_What to produce_
Type out all the records once more, exactly.

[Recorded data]
============================================================

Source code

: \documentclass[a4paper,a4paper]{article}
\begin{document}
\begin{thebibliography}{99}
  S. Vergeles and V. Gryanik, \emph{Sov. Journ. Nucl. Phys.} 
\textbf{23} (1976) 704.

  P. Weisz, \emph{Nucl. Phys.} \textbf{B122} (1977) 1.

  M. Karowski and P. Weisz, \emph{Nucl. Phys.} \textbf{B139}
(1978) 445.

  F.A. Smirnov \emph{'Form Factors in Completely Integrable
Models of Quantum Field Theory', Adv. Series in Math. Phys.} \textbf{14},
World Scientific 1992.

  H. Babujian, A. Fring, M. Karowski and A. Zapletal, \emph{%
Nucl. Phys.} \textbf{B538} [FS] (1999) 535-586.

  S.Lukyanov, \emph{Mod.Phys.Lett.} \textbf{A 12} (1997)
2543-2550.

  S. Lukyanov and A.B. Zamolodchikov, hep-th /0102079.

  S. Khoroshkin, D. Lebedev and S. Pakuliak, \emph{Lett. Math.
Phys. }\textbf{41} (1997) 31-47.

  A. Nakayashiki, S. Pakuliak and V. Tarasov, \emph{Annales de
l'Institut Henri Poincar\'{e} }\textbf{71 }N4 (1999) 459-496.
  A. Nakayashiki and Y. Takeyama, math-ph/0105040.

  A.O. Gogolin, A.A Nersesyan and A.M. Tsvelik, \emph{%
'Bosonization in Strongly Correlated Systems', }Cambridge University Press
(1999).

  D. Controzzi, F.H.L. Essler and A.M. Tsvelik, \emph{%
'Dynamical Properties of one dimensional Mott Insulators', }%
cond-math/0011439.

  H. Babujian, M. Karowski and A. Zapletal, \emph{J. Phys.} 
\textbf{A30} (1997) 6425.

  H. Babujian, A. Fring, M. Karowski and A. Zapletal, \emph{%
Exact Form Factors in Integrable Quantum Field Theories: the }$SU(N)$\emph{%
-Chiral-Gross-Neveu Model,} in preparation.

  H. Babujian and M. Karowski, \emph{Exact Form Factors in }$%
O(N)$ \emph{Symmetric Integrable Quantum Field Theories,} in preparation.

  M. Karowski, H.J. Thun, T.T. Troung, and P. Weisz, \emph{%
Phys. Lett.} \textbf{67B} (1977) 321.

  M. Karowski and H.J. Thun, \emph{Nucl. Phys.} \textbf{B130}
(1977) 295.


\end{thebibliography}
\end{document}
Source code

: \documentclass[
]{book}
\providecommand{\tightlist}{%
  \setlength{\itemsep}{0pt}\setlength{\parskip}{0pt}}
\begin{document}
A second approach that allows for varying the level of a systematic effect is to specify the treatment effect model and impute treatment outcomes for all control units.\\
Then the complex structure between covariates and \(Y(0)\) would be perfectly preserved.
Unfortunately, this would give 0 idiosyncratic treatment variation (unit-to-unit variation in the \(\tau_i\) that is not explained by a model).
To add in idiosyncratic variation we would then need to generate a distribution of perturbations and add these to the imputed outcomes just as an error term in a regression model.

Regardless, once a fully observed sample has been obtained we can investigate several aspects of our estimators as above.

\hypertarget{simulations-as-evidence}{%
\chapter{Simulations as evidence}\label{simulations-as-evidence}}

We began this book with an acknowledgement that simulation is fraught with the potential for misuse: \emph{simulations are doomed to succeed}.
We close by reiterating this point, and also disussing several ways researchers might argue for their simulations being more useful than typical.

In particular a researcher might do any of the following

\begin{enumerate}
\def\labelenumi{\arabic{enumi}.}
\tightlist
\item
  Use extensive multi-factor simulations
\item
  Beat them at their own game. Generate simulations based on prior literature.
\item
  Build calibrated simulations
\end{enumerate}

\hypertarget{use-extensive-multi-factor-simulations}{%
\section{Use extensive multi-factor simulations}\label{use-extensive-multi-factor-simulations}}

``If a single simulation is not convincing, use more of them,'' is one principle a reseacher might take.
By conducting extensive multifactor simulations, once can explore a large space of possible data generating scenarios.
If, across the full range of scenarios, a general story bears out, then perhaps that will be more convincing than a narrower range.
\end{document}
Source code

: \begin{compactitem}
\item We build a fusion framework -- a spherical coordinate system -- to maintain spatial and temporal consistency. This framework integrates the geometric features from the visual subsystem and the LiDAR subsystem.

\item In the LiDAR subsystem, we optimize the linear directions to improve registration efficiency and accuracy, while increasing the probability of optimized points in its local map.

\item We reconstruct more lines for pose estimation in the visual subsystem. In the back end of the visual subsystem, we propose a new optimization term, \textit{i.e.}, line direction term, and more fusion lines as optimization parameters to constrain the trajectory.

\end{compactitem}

============================================================

_Solved problem_
Source code

: \documentclass[a4paper,a4paper]{article}
\begin{document}
\begin{thebibliography}{99}
  S. Vergeles and V. Gryanik, \emph{Sov. Journ. Nucl. Phys.} 
\textbf{23} (1976) 704.

  P. Weisz, \emph{Nucl. Phys.} \textbf{B122} (1977) 1.

  M. Karowski and P. Weisz, \emph{Nucl. Phys.} \textbf{B139}
(1978) 445.

  F.A. Smirnov \emph{'Form Factors in Completely Integrable
Models of Quantum Field Theory', Adv. Series in Math. Phys.} \textbf{14},
World Scientific 1992.

  H. Babujian, A. Fring, M. Karowski and A. Zapletal, \emph{%
Nucl. Phys.} \textbf{B538} [FS] (1999) 535-586.

  S.Lukyanov, \emph{Mod.Phys.Lett.} \textbf{A 12} (1997)
2543-2550.

  S. Lukyanov and A.B. Zamolodchikov, hep-th /0102079.

  S. Khoroshkin, D. Lebedev and S. Pakuliak, \emph{Lett. Math.
Phys. }\textbf{41} (1997) 31-47.

  A. Nakayashiki, S. Pakuliak and V. Tarasov, \emph{Annales de
l'Institut Henri Poincar\'{e} }\textbf{71 }N4 (1999) 459-496.
  A. Nakayashiki and Y. Takeyama, math-ph/0105040.

  A.O. Gogolin, A.A Nersesyan and A.M. Tsvelik, \emph{%
'Bosonization in Strongly Correlated Systems', }Cambridge University Press
(1999).

  D. Controzzi, F.H.L. Essler and A.M. Tsvelik, \emph{%
'Dynamical Properties of one dimensional Mott Insulators', }%
cond-math/0011439.

  H. Babujian, M. Karowski and A. Zapletal, \emph{J. Phys.} 
\textbf{A30} (1997) 6425.

  H. Babujian, A. Fring, M. Karowski and A. Zapletal, \emph{%
Exact Form Factors in Integrable Quantum Field Theories: the }$SU(N)$\emph{%
-Chiral-Gross-Neveu Model,} in preparation.

  H. Babujian and M. Karowski, \emph{Exact Form Factors in }$%
O(N)$ \emph{Symmetric Integrable Quantum Field Theories,} in preparation.

  M. Karowski, H.J. Thun, T.T. Troung, and P. Weisz, \emph{%
Phys. Lett.} \textbf{67B} (1977) 321.

  M. Karowski and H.J. Thun, \emph{Nucl. Phys.} \textbf{B130}
(1977) 295.


\end{thebibliography}
\end{document}
Source code

: \documentclass[
]{book}
\providecommand{\tightlist}{%
  \setlength{\itemsep}{0pt}\setlength{\parskip}{0pt}}
\begin{document}
A second approach that allows for varying the level of a systematic effect is to specify the treatment effect model and impute treatment outcomes for all control units.\\
Then the complex structure between covariates and \(Y(0)\) would be perfectly preserved.
Unfortunately, this would give 0 idiosyncratic treatment variation (unit-to-unit variation in the \(\tau_i\) that is not explained by a model).
To add in idiosyncratic variation we would then need to generate a distribution of perturbations and add these to the imputed outcomes just as an error term in a regression model.

Regardless, once a fully observed sample has been obtained we can investigate several aspects of our estimators as above.

\hypertarget{simulations-as-evidence}{%
\chapter{Simulations as evidence}\label{simulations-as-evidence}}

We began this book with an acknowledgement that simulation is fraught with the potential for misuse: \emph{simulations are doomed to succeed}.
We close by reiterating this point, and also disussing several ways researchers might argue for their simulations being more useful than typical.

In particular a researcher might do any of the following

\begin{enumerate}
\def\labelenumi{\arabic{enumi}.}
\tightlist
\item
  Use extensive multi-factor simulations
\item
  Beat them at their own game. Generate simulations based on prior literature.
\item
  Build calibrated simulations
\end{enumerate}

\hypertarget{use-extensive-multi-factor-simulations}{%
\section{Use extensive multi-factor simulations}\label{use-extensive-multi-factor-simulations}}

``If a single simulation is not convincing, use more of them,'' is one principle a reseacher might take.
By conducting extensive multifactor simulations, once can explore a large space of possible data generating scenarios.
If, across the full range of scenarios, a general story bears out, then perhaps that will be more convincing than a narrower range.
\end{document}
Source code

: \begin{compactitem}
\item We build a fusion framework -- a spherical coordinate system -- to maintain spatial and temporal consistency. This framework integrates the geometric features from the visual subsystem and the LiDAR subsystem.

\item In the LiDAR subsystem, we optimize the linear directions to improve registration efficiency and accuracy, while increasing the probability of optimized points in its local map.

\item We reconstruct more lines for pose estimation in the visual subsystem. In the back end of the visual subsystem, we propose a new optimization term, \textit{i.e.}, line direction term, and more fusion lines as optimization parameters to constrain the trajectory.

\end{compactitem}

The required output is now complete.